NagaWorld workers are blocked from walking to the National Assembly from Hun Sen’s cabinet office on July 1, 2022. (Hean Rangsey/VOD)
Friday Women protestors hold banners with images of jailed dissidents Ear Channa and Seng Theary on July 1, 2022.
Friday Women protestors hold banners with images of jailed dissidents Ear Channa and Seng Theary on July 1, 2022. (Hean Rangsey/VOD)

Finally, a group of political protesters known as the Friday Women visited the E.U. delegation building on Norodom Blvd. to submit a petition over the jailing of their husbands, who are largely opposition political activists.

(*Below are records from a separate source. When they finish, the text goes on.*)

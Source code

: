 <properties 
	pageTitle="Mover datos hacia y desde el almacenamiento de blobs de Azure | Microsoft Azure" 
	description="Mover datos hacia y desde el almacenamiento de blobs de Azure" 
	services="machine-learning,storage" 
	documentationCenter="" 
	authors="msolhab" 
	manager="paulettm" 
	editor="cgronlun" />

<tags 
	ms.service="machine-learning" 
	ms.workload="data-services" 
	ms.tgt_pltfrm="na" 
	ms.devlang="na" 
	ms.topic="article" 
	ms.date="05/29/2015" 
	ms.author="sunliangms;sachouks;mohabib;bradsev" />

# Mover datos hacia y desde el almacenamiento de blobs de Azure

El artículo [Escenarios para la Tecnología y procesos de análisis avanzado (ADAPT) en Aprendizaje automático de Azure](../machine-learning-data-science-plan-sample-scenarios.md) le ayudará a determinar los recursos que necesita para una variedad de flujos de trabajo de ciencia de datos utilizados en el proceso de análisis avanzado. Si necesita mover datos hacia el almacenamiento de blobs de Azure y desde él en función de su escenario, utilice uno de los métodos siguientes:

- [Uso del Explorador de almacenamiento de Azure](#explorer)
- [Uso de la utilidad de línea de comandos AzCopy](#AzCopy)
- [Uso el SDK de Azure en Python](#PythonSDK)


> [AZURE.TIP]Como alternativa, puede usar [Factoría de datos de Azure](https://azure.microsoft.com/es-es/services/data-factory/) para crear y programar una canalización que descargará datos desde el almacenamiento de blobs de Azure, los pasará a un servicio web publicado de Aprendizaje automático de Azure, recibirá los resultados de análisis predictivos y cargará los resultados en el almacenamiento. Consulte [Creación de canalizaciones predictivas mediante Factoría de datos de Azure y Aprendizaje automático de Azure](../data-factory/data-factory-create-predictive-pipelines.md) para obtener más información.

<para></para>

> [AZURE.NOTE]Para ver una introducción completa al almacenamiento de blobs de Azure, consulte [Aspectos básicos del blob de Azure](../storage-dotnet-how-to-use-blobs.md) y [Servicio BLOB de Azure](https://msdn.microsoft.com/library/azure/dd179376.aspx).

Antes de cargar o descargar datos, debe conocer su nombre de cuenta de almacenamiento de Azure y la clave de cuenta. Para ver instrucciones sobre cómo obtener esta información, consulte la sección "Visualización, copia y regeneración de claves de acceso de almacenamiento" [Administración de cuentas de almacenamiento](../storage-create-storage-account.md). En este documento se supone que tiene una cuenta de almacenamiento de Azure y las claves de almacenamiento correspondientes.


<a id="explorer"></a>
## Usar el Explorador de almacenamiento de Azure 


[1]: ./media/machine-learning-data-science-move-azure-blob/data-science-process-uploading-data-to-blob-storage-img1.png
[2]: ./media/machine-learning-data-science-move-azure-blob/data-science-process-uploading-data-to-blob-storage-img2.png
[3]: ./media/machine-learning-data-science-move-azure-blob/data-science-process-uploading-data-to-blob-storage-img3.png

Some of the husbands were sentenced to jail as part of mass-trial verdicts handed down last month.

On Friday morning, Daun Penh district police blocked the Friday Women protesters, who normally protest weekly outside the Phnom Penh Municipal Court, as they held up banners outside the E.U. building.

“This is not the court. You are here to submit the petition, not to hold up a banner like this,” one officer told the protesters. One of the banners features Seng Chan Theary, a Cambodian-American lawyer jailed last month as part of the mass trials.

Protester Prum Chantha, whose husband Kak Komphear was sentenced to six years in jail, said E.U. representatives had told her they would follow up on the case.

“We come here today to find a solution and justice for our husbands who have been sentenced to jail for three to six years with no reason. We don’t accept this. We are the victims,” Chantha said. “Where is your ‘Thank you, peace’ when you are hurting people and arresting people and putting them all in jail like this?” she said, referring to the government’s ubiquitous slogan.